The authors showed that expression of constructs that promote transcriptional activation (Fosb-ZFP-p65 and Fosb-TALE-VP64) in the mouse NAc increased levels of Fosb as well as the level of H3K9 acetylation (an activating histone modification) at the Fosb promoter. Conversely, expression of a construct containing a transcriptionally repressive domain (Fosb-ZFP-G9a) decreased Fosb expression and increased the level of the repressive histone modification H3K9me2. Thus, the engineered transcription factors induced specific histone modifications and regulated Fosb expression in vivo.

Cocaine exposure induces Fosb expression in the NAc, and the authors showed that expression of Fosb-ZFP-G9a blocked this induction. Furthermore, Fosb-ZFP-G9a expression blocked the cocaine-induced enrichment of phosphorylated CREB at the Fosb promoter. H3K9me2 therefore regulates cocaine-induced Fosb expression by inhibiting transcription factor binding.
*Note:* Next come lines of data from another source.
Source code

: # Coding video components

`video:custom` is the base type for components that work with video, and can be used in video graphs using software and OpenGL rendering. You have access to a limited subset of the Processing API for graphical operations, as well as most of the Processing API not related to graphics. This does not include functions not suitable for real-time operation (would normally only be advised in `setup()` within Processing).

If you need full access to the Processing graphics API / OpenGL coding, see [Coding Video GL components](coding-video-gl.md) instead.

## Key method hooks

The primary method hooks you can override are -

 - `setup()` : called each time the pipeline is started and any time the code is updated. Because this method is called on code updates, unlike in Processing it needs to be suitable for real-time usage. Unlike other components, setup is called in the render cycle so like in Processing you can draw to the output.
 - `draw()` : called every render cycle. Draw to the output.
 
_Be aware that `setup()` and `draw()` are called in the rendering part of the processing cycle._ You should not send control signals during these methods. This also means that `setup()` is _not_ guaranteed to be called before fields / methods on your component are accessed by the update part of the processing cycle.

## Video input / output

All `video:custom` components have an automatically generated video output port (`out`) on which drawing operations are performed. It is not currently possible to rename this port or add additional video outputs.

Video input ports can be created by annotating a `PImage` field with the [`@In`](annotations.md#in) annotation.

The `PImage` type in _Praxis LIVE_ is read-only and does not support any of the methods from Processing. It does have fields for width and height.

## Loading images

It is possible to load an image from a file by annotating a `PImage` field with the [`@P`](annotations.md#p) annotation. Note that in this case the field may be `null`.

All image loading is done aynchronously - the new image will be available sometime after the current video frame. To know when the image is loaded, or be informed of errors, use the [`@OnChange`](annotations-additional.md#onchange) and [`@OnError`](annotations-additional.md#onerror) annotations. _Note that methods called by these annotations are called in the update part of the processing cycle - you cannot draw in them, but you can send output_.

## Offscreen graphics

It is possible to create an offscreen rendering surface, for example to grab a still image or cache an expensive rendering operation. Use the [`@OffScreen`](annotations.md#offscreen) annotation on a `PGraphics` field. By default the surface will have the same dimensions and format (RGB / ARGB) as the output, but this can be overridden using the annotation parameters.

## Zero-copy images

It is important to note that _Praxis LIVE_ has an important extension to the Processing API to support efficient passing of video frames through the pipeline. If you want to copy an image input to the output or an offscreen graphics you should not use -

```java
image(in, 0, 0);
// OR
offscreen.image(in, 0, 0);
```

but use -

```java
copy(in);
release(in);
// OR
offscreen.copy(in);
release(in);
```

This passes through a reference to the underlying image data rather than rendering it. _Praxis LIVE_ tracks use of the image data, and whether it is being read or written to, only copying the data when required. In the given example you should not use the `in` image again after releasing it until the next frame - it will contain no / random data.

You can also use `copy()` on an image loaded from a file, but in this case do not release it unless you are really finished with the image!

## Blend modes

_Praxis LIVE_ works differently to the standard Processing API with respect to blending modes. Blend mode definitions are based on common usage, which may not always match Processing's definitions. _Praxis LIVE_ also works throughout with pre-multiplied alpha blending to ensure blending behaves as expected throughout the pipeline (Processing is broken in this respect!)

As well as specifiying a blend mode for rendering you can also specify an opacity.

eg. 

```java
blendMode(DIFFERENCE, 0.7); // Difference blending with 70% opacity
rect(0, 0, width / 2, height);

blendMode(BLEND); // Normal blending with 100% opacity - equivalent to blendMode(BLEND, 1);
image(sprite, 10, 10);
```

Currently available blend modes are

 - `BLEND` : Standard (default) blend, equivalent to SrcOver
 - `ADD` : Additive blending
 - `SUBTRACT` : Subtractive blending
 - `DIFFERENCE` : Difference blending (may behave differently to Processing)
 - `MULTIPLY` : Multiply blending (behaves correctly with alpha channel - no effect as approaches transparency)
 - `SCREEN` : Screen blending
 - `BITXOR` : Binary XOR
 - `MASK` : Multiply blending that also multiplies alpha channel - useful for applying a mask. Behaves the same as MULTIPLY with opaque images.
Next, the authors examined the role of histone modification at Fosb on the behavioural effects of exposure to cocaine or stress. They found that Fosb-ZFP-G9a expression blocked cocaine-induced locomotor sensitization, whereas Fosb-ZFP-p65 and Fosb-TALE-VP64 enhanced this response. Susceptibility to depression has been linked to reduced FOSB levels in humans and animal models. The authors showed here that expression of Fosb-ZFP-G9a increased depression-like behaviour in a chronic social defeat stress model, indicating that the H3K9me2 modification mediates this effect.

single epigenetic modifications can modulate both Fosb expression and its behavioural effects.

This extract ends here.